▽

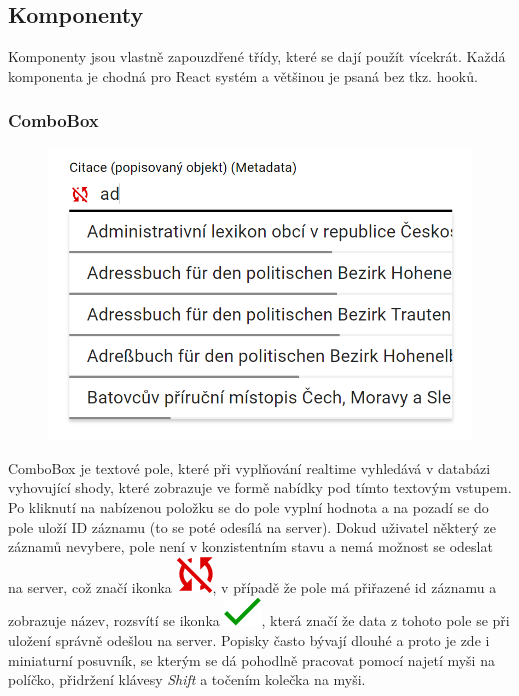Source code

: \subsection{Komponenty}
Komponenty jsou vlastně zapouzdřené třídy, které se dají použít vícekrát.
Každá komponenta je chodná pro React systém a většinou je psaná bez tkz. hooků.

\subsubsection{ComboBox}
\begin{figure}
	\centering
	\includegraphics[width=\linewidth]{img/ComboBox.png}
\end{figure}
ComboBox je textové pole, které při vyplňování realtime vyhledává v databázi vyhovující shody,
které zobrazuje ve formě nabídky pod tímto textovým vstupem. Po kliknutí na nabízenou položku se
do pole vyplní hodnota a na pozadí se do pole uloží ID záznamu (to se poté odesílá na server).
Dokud uživatel některý ze záznamů nevybere, pole není v konzistentním stavu a nemá možnost se
odeslat na server, což značí ikonka
\includegraphics[height=\fontcharht\font`\B]{img/notSynced.png},
v případě že pole má přiřazené id záznamu a zobrazuje název, rozsvítí se ikonka
\includegraphics[height=\fontcharht\font`\B]{img/synced.png},
která značí že data z tohoto pole se při uložení správně odešlou na server.
Popisky často bývají dlouhé a proto je zde i miniaturní posuvník, se kterým se
dá pohodlně pracovat pomocí najetí myši na políčko, přidržení klávesy \textit{Shift} a
točením kolečka na myši.

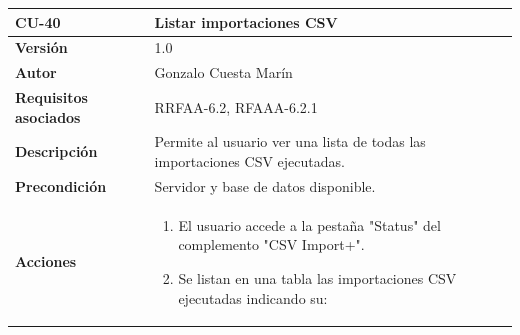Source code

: \documentclass[
]{article}
\providecommand{\tightlist}{%
  \setlength{\itemsep}{0pt}\setlength{\parskip}{0pt}}
\begin{document}
\begin{longtable}[]{@{}ll@{}}
\toprule
\begin{minipage}[b]{0.19\columnwidth}\raggedright
\textbf{CU-40}\strut
\end{minipage} & \begin{minipage}[b]{0.75\columnwidth}\raggedright
\textbf{Listar importaciones CSV}\strut
\end{minipage}\tabularnewline
\midrule
\endhead
\begin{minipage}[t]{0.19\columnwidth}\raggedright
\textbf{Versión}\strut
\end{minipage} & \begin{minipage}[t]{0.75\columnwidth}\raggedright
1.0\strut
\end{minipage}\tabularnewline
\begin{minipage}[t]{0.19\columnwidth}\raggedright
\textbf{Autor}\strut
\end{minipage} & \begin{minipage}[t]{0.75\columnwidth}\raggedright
Gonzalo Cuesta Marín\strut
\end{minipage}\tabularnewline
\begin{minipage}[t]{0.19\columnwidth}\raggedright
\textbf{Requisitos asociados}\strut
\end{minipage} & \begin{minipage}[t]{0.75\columnwidth}\raggedright
RRFAA-6.2, RFAAA-6.2.1\strut
\end{minipage}\tabularnewline
\begin{minipage}[t]{0.19\columnwidth}\raggedright
\textbf{Descripción}\strut
\end{minipage} & \begin{minipage}[t]{0.75\columnwidth}\raggedright
Permite al usuario ver una lista de todas las importaciones CSV
ejecutadas.\strut
\end{minipage}\tabularnewline
\begin{minipage}[t]{0.19\columnwidth}\raggedright
\textbf{Precondición}\strut
\end{minipage} & \begin{minipage}[t]{0.75\columnwidth}\raggedright
Servidor y base de datos disponible.\strut
\end{minipage}\tabularnewline
\begin{minipage}[t]{0.19\columnwidth}\raggedright
\textbf{Acciones}\strut
\end{minipage} & \begin{minipage}[t]{0.75\columnwidth}\raggedright
\begin{enumerate}
\def\labelenumi{\arabic{enumi}.}
\tightlist
\item
  El usuario accede a la pestaña "Status" del complemento "CSV Import+".
\item
  Se listan en una tabla las importaciones CSV ejecutadas indicando su:


\end{enumerate}
\end{minipage}
\end{longtable}
\end{document}
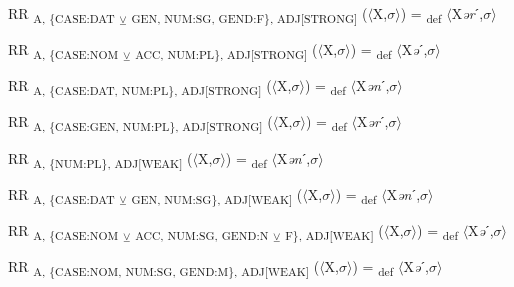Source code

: {\begin{exe}
 RR \textsubscript{A, \{CASE:DAT} \textsubscript{${\veebar}$}\textsubscript{ GEN, NUM:SG, GEND:F\}, ADJ[STRONG]} ($\langle$X,$\sigma $$\rangle$) = \textsubscript{def} $\langle$X\textit{ər}ˊ,$\sigma $$\rangle$
\end{exe}

\begin{exe}
 RR \textsubscript{A, \{CASE:NOM} \textsubscript{${\veebar}$}\textsubscript{ ACC, NUM:PL\}, ADJ[STRONG]} ($\langle$X,$\sigma $$\rangle$) = \textsubscript{def} $\langle$X\textit{ə}ˊ,$\sigma $$\rangle$
\end{exe}

\begin{exe}
 RR \textsubscript{A, \{CASE:DAT, NUM:PL\}, ADJ[STRONG]} ($\langle$X,$\sigma $$\rangle$) = \textsubscript{def} $\langle$X\textit{ən}ˊ,$\sigma $$\rangle$
\end{exe}

\begin{exe}
 RR \textsubscript{A, \{CASE:GEN, NUM:PL\}, ADJ[STRONG]} ($\langle$X,$\sigma $$\rangle$) = \textsubscript{def} $\langle$X\textit{ər}ˊ,$\sigma $$\rangle$
\end{exe}

\begin{exe}
 RR \textsubscript{A, \{NUM:PL\}, ADJ[WEAK]} ($\langle$X,$\sigma $$\rangle$) = \textsubscript{def} $\langle$X\textit{ən}ˊ,$\sigma $$\rangle$
\end{exe}

\begin{exe}
 RR \textsubscript{A, \{CASE:DAT} \textsubscript{${\veebar}$}\textsubscript{ GEN, NUM:SG\}, ADJ[WEAK]} ($\langle$X,$\sigma $$\rangle$) = \textsubscript{def} $\langle$X\textit{ən}ˊ,$\sigma $$\rangle$
\end{exe}

\begin{exe}
 RR \textsubscript{A, \{CASE:NOM} \textsubscript{${\veebar}$}\textsubscript{ ACC, NUM:SG, GEND:N} \textsubscript{${\veebar}$}\textsubscript{ F\}, ADJ[WEAK]} ($\langle$X,$\sigma $$\rangle$) = \textsubscript{def} $\langle$X\textit{ə}ˊ,$\sigma $$\rangle$
\end{exe}

\begin{exe}
 RR \textsubscript{A, \{CASE:NOM, NUM:SG, GEND:M\}, ADJ[WEAK]} ($\langle$X,$\sigma $$\rangle$) = \textsubscript{def} $\langle$X\textit{ə}ˊ,$\sigma $$\rangle$
\end{exe}

}
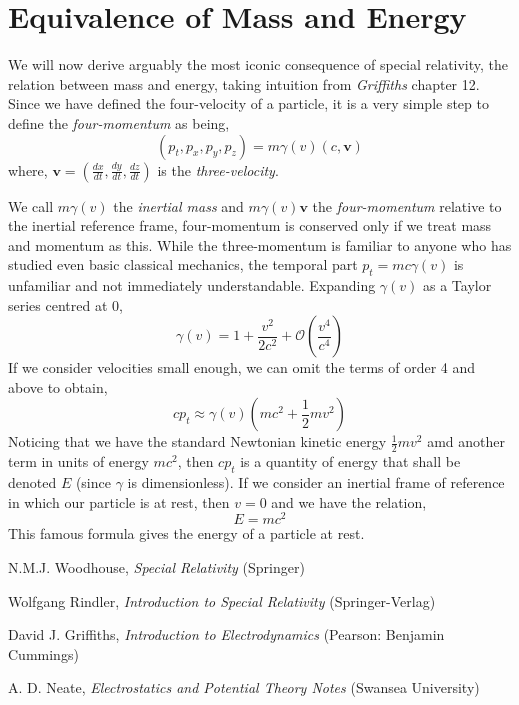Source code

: \documentclass[a4paper,12pt,draft]{report}
\begin{document}
\section{Equivalence of Mass and Energy}

We will now derive arguably the most iconic consequence of special relativity, the relation between mass and energy, taking intuition from \emph{Griffiths} \cite{DJG} chapter 12. Since we have defined the four-velocity of a particle, it is a very simple step to define the \emph{four-momentum} as being,
$$
(p_t, p_x, p_y, p_z) = m\gamma(v)\left(c, \mathbf{v}\right)
$$
where, $\mathbf{v} = \left(\frac{dx}{dt}, \frac{dy}{dt}, \frac{dz}{dt}\right)$ is the \emph{three-velocity}.

We call $m\gamma(v)$ the \emph{inertial mass} and $m\gamma(v)\mathbf{v}$ the \emph{four-momentum} relative to the inertial reference frame, four-momentum is conserved only if we treat mass and momentum as this. While the three-momentum is familiar to anyone who has studied even basic classical mechanics, the temporal part $p_t = mc\gamma(v)$ is unfamiliar and not immediately understandable. Expanding $\gamma(v)$ as a Taylor series centred at 0,
$$
\gamma(v) = 1 + \frac{v^2}{2c^2} + \mathcal{O}\left(\frac{v^4}{c^4}\right)
$$
If we consider velocities small enough, we can omit the terms of order 4 and above to obtain,
$$
cp_t \approx \gamma(v)\left(mc^2 + \frac{1}{2}mv^2\right)
$$
Noticing that we have the standard Newtonian kinetic energy $\frac{1}{2}mv^2$ amd another term in units of energy $mc^2$, then $cp_t$ is a quantity of energy that shall be denoted $E$ (since $\gamma$ is dimensionless). If we consider an inertial frame of reference in which our particle is at rest, then $v = 0$ and we have the relation,
$$
E = mc^2
$$
This famous formula gives the energy of a particle at rest.


\begin{thebibliography}{99}

 N.M.J. Woodhouse, \emph{Special Relativity} (Springer)

 Wolfgang Rindler, \emph{Introduction to Special Relativity} (Springer-Verlag)

 David J. Griffiths, \emph{Introduction to Electrodynamics} (Pearson: Benjamin Cummings)

 A. D. Neate, \emph{Electrostatics and Potential Theory Notes} (Swansea University)

\end{thebibliography}
\end{document}
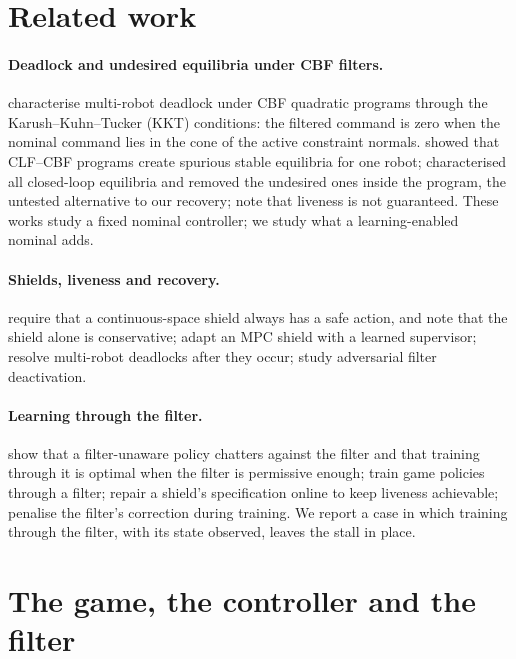 \documentclass{l4dc2027}
\begin{document}
\section{Related work}\label{sec:related}

\paragraph{Deadlock and undesired equilibria under CBF filters.} \citet{grover2020symmetry,grover2021deadlock,grover2023before} characterise multi-robot deadlock under CBF quadratic programs through the Karush--Kuhn--Tucker (KKT) conditions: the filtered command is zero when the nominal command lies in the cone of the active constraint normals. \citet{reis2021cbfqp} showed that CLF--CBF programs create spurious stable equilibria for one robot; \citet{tan2024undesired} characterised all closed-loop equilibria and removed the undesired ones inside the program, the untested alternative to our recovery; \citet{reis2026stability,reis2025unified} note that liveness is not guaranteed. These works study a fixed nominal controller; we study what a learning-enabled nominal adds.

\paragraph{Shields, liveness and recovery.} \citet{kim2025realizable} require that a continuous-space shield always has a safe action, and note that the shield alone is conservative; \citet{dawood2025dynamic} adapt an MPC shield with a learned supervisor; \citet{wang2025neurosymbolic} resolve multi-robot deadlocks after they occur; \citet{arnstrom2025stealthy} study adversarial filter deactivation.

\paragraph{Learning through the filter.} \citet{oh2026provably} show that a filter-unaware policy chatters against the filter and that training through it is optimal when the filter is permissive enough; \citet{wu2026competence} train game policies through a filter; \citet{georgescu2026gr1} repair a shield's specification online to keep liveness achievable; \citet{pizarro2025filtering} penalise the filter's correction during training. We report a case in which training through the filter, with its state observed, leaves the stall in place.

\section{The game, the controller and the filter}\label{sec:setting}
\end{document}
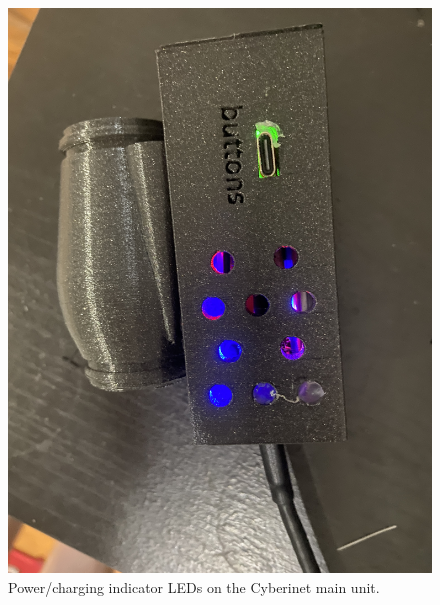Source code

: \begin{figure}
    \centering
    \includegraphics[scale=0.05]{diagrams/IMG_2210.JPG}
    \caption{Power/charging indicator LEDs on the Cyberinet main unit.}
    \label{fig:cyberinetLEDs}
\end{figure}

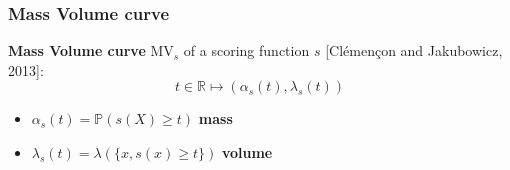 \documentclass{beamer}
\begin{document}
\begin{frame}\frametitle{Mass Volume curve}

\textbf{Mass Volume curve} $\text{MV}_s$ of a scoring function $s$ {\color{bleu}[Clémençon and Jakubowicz, 2013]}:
\begin{equation*}
t \in \mathbb{R} \mapsto (\alpha_s(t), \lambda_s(t))
\end{equation*}
\begin{itemize}
\item $\alpha_s(t) = \mathbb{P}(s(X) \geq t)$ \textbf{mass}
\vspace{0.2cm}
\item $\lambda_s(t) = \lambda(\{x, s(x) \geq t\})$ \textbf{volume}
\end{itemize}

\begin{figure}[htb]
\centering
{}
\end{figure}


\end{frame}
\end{document}
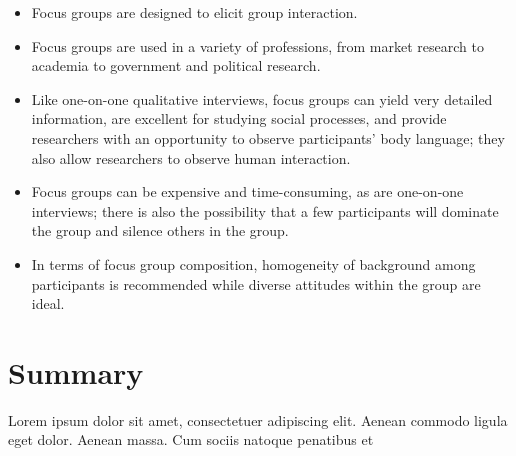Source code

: \begin{itemize}
	\setlength{\itemsep}{0pt}
	\setlength{\parskip}{0pt}
	\setlength{\parsep}{0pt}
	
	\item Focus groups are designed to elicit group interaction.
	\item Focus groups are used in a variety of professions, from market research to academia to government and political research.
	\item Like one-on-one qualitative interviews, focus groups can yield very detailed information, are excellent for studying social processes, and provide researchers with an opportunity to observe participants’ body language; they also allow researchers to observe human interaction.
	\item Focus groups can be expensive and time-consuming, as are one-on-one interviews; there is also the possibility that a few participants will dominate the group and silence others in the group.
	\item In terms of focus group composition, homogeneity of background among participants is recommended while diverse attitudes within the group are ideal.
	
\end{itemize}












\section{Summary}\label{ch09:summary}

Lorem ipsum dolor sit amet, consectetuer adipiscing elit. Aenean commodo ligula eget dolor. Aenean massa. Cum sociis natoque penatibus et
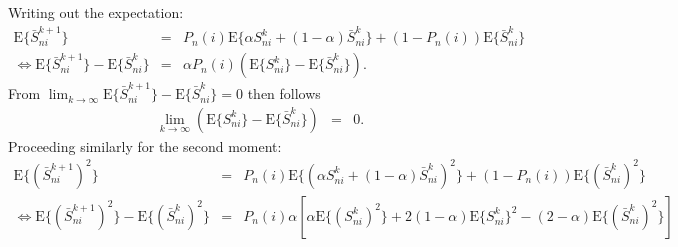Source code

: Writing out the expectation:
\begin{eqnarray}
\text{E}\{\bar{S}_{ni}^{k+1}\} & = & P_{n}(i)\text{E}\{\alpha S_{ni}^{k}+(1-\alpha)\bar{S}_{ni}^{k}\}+(1-P_{n}(i))\text{E}\{\bar{S}_{ni}^{k}\}\\
\Leftrightarrow\text{E}\{\bar{S}_{ni}^{k+1}\}-\text{E}\{\bar{S}_{ni}^{k}\} & = & \alpha P_{n}(i)(\text{E}\{S_{ni}^{k}\}-\text{E}\{\bar{S}_{ni}^{k}\}).
\end{eqnarray}
From $\lim_{k\rightarrow\infty}\text{E}\{\bar{S}_{ni}^{k+1}\}-\text{E}\{\bar{S}_{ni}^{k}\}=0$
then follows
\begin{eqnarray}
\lim_{k\rightarrow\infty}\left(\text{E}\{S_{ni}^{k}\}-\text{E}\{\bar{S}_{ni}^{k}\}\right) & = & 0. \label{eq:first-score-moment}
\end{eqnarray}
%
Proceeding similarly for the second moment:
\begin{eqnarray}
\text{E}\{(\bar{S}_{ni}^{k+1})^{2}\} 
& = & 
P_{n}(i)\text{E}\{(\alpha S_{ni}^{k}+(1-\alpha)\bar{S}_{ni}^{k})^{2}\}+(1-P_{n}(i))\text{E}\{(\bar{S}_{ni}^{k})^{2}\}\\
\Leftrightarrow
\text{E}\{(\bar{S}_{ni}^{k+1})^{2}\}-\text{E}\{(\bar{S}_{ni}^{k})^{2}\} 
& = & P_{n}(i) \alpha \left[\alpha\text{E}\{(S_{ni}^{k})^{2}\}+2(1-\alpha)\text{E}\{S_{ni}^{k}\}^{2}-(2-\alpha)\text{E}\{(\bar{S}_{ni}^{k})^{2}\}\right]
\end{eqnarray}

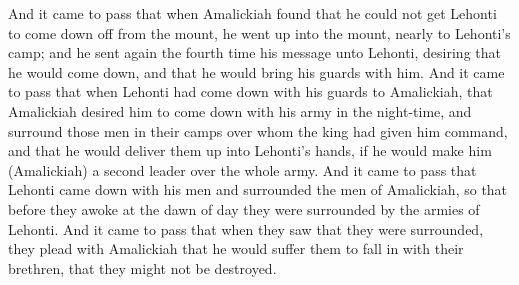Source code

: \bverse \iffalse And it came to pass that when Amalickiah found that he could not get Lehonti to come down off from the mount, he went up into the mount, nearly to Lehonti's camp; and he sent again the fourth time his message unto Lehonti, desiring that he would come down, and that he would bring his guards with him. \fi
And it came to pass that when Amalickiah found that he could not get Lehonti to come down off from the mount, he went up into the mount, nearly to Lehonti's camp; and he sent again the fourth time his message unto Lehonti, desiring that he would come down, and that he would bring his guards with him.
\bverse \iffalse And it came to pass that when Lehonti had come down with his guards to Amalickiah, that Amalickiah desired him to come down with his army in the night-time, and surround those men in their camps over whom the king had given him command, and that he would deliver them up into Lehonti's hands, if he would make him (Amalickiah) a second leader over the whole army. \fi
And it came to pass that when Lehonti had come down with his guards to Amalickiah, that Amalickiah desired him to come down with his army in the night-time, and surround those men in their camps over whom the king had given him command, and that he would deliver them up into Lehonti's hands, if he would make him (Amalickiah) a second leader over the whole army.
\bverse \iffalse And it came to pass that Lehonti came down with his men and surrounded the men of Amalickiah, so that before they awoke at the dawn of day they were surrounded by the armies of Lehonti. \fi
And it came to pass that Lehonti came down with his men and surrounded the men of Amalickiah, so that before they awoke at the dawn of day they were surrounded by the armies of Lehonti.
\bverse \iffalse And it came to pass that when they saw that they were surrounded, they plead with Amalickiah that he would suffer them to fall in with their brethren, that they might not be destroyed. \fi
And it came to pass that when they saw that they were surrounded, they plead with Amalickiah that he would suffer them to fall in with their brethren, that they might not be destroyed.

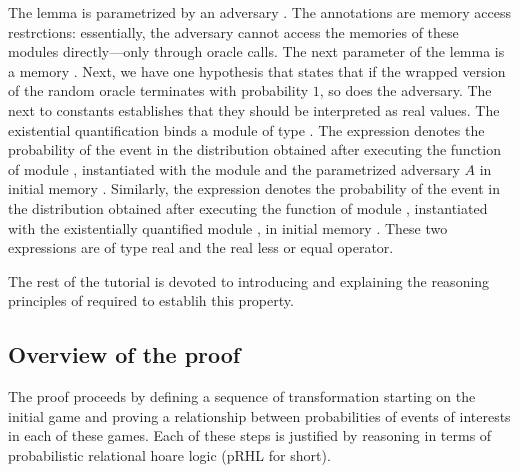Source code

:The lemma  is parametrized by an adversary . The
annotations  are memory access restrctions:
essentially, the adversary cannot access the memories of these modules
directly---only through oracle calls. The next parameter of the lemma
is a memory . Next, we have one hypothesis that states that if
the wrapped version of the random oracle terminates with probability
$1$, so does the adversary. The  next to constants establishes
that they should be interpreted as real values. The existential
quantification binds a module  of type . The
expression  denotes the
probability of the event  in the distribution obtained after
executing the  function of module , instantiated with
the module  and the parametrized adversary $A$ in initial
memory . Similarly, the expression  denotes the probability of the event  in the
distribution obtained after executing the  function of module
, instantiated with the existentially quantified module ,
in initial memory . These two expressions are of type real and
the \ec{<=} real less or equal operator.

The rest of the tutorial is devoted to introducing and explaining the
reasoning principles of \EC required to establih this property.

\subsection{Overview of the proof}
The proof proceeds by defining a sequence of transformation starting
on the initial game and proving a relationship between probabilities
of events of interests in each of these games. Each of these steps is
justified by reasoning in terms of probabilistic relational hoare
logic (pRHL for short).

△

What needs to be done - Go through the records and show every line with the string "includegraphics" in it.

Result of this exercise -
	\includegraphics[width=\linewidth]{img/ComboBox.png}
\includegraphics[height=\fontcharht\font`\B]{img/notSynced.png},
\includegraphics[height=\fontcharht\font`\B]{img/synced.png},
    \includegraphics[scale=0.05]{diagrams/IMG_2210.JPG}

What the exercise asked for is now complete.